Diamond Eagle Acquisition Corp. (DEAC) has ordered the creation of a $30 million fund to cover any claims and losses emanating from the unplanned SBTech outage last week.
Now, $30 million of the $600 million price being paid to the SBTech owners will be held in escrow for two years. Those funds ($10 million in cash and $20 million in stock) will be used to “cover certain indemnification obligations of the SBTech sellers … relating to a recent cybersecurity incident.”
If $30 million is not enough to cover claims from the cyberattack, then DEAC is entitled to dip into a previously arranged $25 million cash escrow and $45 million in locked-up shares.
And, if even that isn’t enough, the post-combination business can go after the SBTech sellers for more. The SBTech owners, represented by Shalom McKenzie, agreed to the amended terms.
What claims might SBTech face?
SBTech is understood to be negotiating with operator clients about appropriate compensation for the downtime, which lasted approximately six days for global partners.
The company could offer free credits for future use, or even a better revenue-share percentage.
However, if it is unable to reach an agreement with partners, operators could take legal action, hence the new escrowed cash.
How we got here
SBTech-powered operators first went down on March 27 when a ransomware hack hit the provider. Global sites have since been restored, but US clients, including BetAmerica, Golden Nugget and Resorts, are still down.
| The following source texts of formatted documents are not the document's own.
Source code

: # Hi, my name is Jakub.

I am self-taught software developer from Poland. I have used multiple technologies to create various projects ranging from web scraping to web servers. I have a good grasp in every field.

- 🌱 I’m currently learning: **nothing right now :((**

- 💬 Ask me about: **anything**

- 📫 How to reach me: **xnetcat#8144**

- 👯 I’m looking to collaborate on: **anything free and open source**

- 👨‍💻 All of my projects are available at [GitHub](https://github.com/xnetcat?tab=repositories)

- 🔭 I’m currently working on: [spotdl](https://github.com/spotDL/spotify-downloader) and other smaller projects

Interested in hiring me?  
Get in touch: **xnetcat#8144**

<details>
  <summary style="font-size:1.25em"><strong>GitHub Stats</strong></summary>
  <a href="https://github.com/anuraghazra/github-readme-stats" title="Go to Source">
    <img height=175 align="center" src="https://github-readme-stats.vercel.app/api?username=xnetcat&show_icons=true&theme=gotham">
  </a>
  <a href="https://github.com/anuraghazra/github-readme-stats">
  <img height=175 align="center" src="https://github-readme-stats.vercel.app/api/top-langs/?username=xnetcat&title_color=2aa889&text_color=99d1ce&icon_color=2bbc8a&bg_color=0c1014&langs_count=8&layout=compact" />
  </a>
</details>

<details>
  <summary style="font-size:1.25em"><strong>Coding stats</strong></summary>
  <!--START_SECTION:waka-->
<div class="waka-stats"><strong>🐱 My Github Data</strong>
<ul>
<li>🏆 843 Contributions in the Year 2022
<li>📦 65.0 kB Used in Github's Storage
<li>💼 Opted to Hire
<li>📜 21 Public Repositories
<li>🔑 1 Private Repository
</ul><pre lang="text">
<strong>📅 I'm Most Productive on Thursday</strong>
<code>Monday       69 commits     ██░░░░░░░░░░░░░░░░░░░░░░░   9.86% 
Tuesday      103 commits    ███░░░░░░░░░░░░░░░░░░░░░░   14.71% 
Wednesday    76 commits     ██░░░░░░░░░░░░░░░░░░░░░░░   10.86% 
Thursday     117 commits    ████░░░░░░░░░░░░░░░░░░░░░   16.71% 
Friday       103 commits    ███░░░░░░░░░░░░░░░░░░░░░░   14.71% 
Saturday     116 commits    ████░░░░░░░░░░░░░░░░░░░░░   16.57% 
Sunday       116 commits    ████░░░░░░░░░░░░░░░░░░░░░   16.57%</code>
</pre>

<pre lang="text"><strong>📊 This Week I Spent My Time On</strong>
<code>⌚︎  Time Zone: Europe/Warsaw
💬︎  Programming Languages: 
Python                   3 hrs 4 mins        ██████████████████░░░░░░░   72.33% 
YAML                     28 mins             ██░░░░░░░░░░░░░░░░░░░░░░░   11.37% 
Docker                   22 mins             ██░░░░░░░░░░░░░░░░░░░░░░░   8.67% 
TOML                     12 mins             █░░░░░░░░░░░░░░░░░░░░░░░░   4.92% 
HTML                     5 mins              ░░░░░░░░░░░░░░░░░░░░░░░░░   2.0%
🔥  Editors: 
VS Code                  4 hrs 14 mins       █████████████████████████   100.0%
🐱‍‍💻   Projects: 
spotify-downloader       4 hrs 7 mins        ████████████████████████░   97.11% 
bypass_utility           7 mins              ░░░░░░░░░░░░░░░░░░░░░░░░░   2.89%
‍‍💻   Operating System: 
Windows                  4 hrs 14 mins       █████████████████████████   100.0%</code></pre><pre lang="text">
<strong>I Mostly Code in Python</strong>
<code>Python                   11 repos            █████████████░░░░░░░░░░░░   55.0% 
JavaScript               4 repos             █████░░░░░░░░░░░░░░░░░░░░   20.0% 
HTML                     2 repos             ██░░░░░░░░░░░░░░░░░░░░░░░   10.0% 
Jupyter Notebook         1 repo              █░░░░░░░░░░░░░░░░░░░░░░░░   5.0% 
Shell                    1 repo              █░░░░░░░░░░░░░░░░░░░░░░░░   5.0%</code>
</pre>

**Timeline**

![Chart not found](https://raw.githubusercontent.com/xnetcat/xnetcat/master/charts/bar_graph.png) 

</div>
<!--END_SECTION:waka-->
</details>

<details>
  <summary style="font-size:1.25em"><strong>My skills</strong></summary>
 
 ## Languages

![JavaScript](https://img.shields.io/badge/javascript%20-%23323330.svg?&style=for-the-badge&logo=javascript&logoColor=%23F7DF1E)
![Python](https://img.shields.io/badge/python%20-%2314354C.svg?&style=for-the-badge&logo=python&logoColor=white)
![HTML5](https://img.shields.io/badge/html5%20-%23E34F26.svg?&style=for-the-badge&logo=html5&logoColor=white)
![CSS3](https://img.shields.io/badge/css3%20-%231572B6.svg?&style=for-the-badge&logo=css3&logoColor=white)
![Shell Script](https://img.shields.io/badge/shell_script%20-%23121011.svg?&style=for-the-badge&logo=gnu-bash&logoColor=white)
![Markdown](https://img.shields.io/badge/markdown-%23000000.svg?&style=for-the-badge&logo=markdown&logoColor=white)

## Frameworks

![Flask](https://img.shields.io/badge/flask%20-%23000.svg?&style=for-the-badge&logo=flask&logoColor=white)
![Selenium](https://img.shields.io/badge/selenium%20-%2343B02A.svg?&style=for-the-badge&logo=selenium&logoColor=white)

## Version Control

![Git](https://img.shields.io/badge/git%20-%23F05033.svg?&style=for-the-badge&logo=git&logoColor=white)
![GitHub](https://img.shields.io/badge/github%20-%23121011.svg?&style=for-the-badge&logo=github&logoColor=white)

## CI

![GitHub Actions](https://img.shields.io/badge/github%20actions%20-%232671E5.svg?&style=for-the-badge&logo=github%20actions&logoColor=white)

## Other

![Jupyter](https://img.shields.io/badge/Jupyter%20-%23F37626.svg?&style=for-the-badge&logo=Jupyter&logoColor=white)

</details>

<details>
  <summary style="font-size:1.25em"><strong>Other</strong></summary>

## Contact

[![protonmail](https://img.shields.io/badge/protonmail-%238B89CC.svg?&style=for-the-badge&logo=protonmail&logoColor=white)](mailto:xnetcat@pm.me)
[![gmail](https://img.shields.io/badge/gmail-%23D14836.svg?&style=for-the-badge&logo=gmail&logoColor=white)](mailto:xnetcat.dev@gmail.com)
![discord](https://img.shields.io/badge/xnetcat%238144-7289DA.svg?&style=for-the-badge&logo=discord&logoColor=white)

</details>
SBTech said it needs to satisfy US regulatory controls before it can relaunch the sites.
The New Jersey Division of Gaming Enforcement said in a statement last week:
“We will review and confirm that SBTech’s operating systems satisfy all of the division’s performance standards prior to resuming operations.”
While the loss of sports revenue might be minimal thanks to the reduced schedule, customers at BetAmerica will be unable to play the online casino or even access their wallets. The company uses the entire SBTech platform, not just the sportsbook.
Is DraftKings’ deal still on track?
All told, the timing of the outage looks set to cost SBTech’s owners at least seven figures and also delay the DraftKings deal by at least a couple of weeks.
DEAC shareholders were originally meant to vote on the transaction on Thursday.
The vote was pushed back to later this month, presumably to give shareholders a chance to digest the latest changes.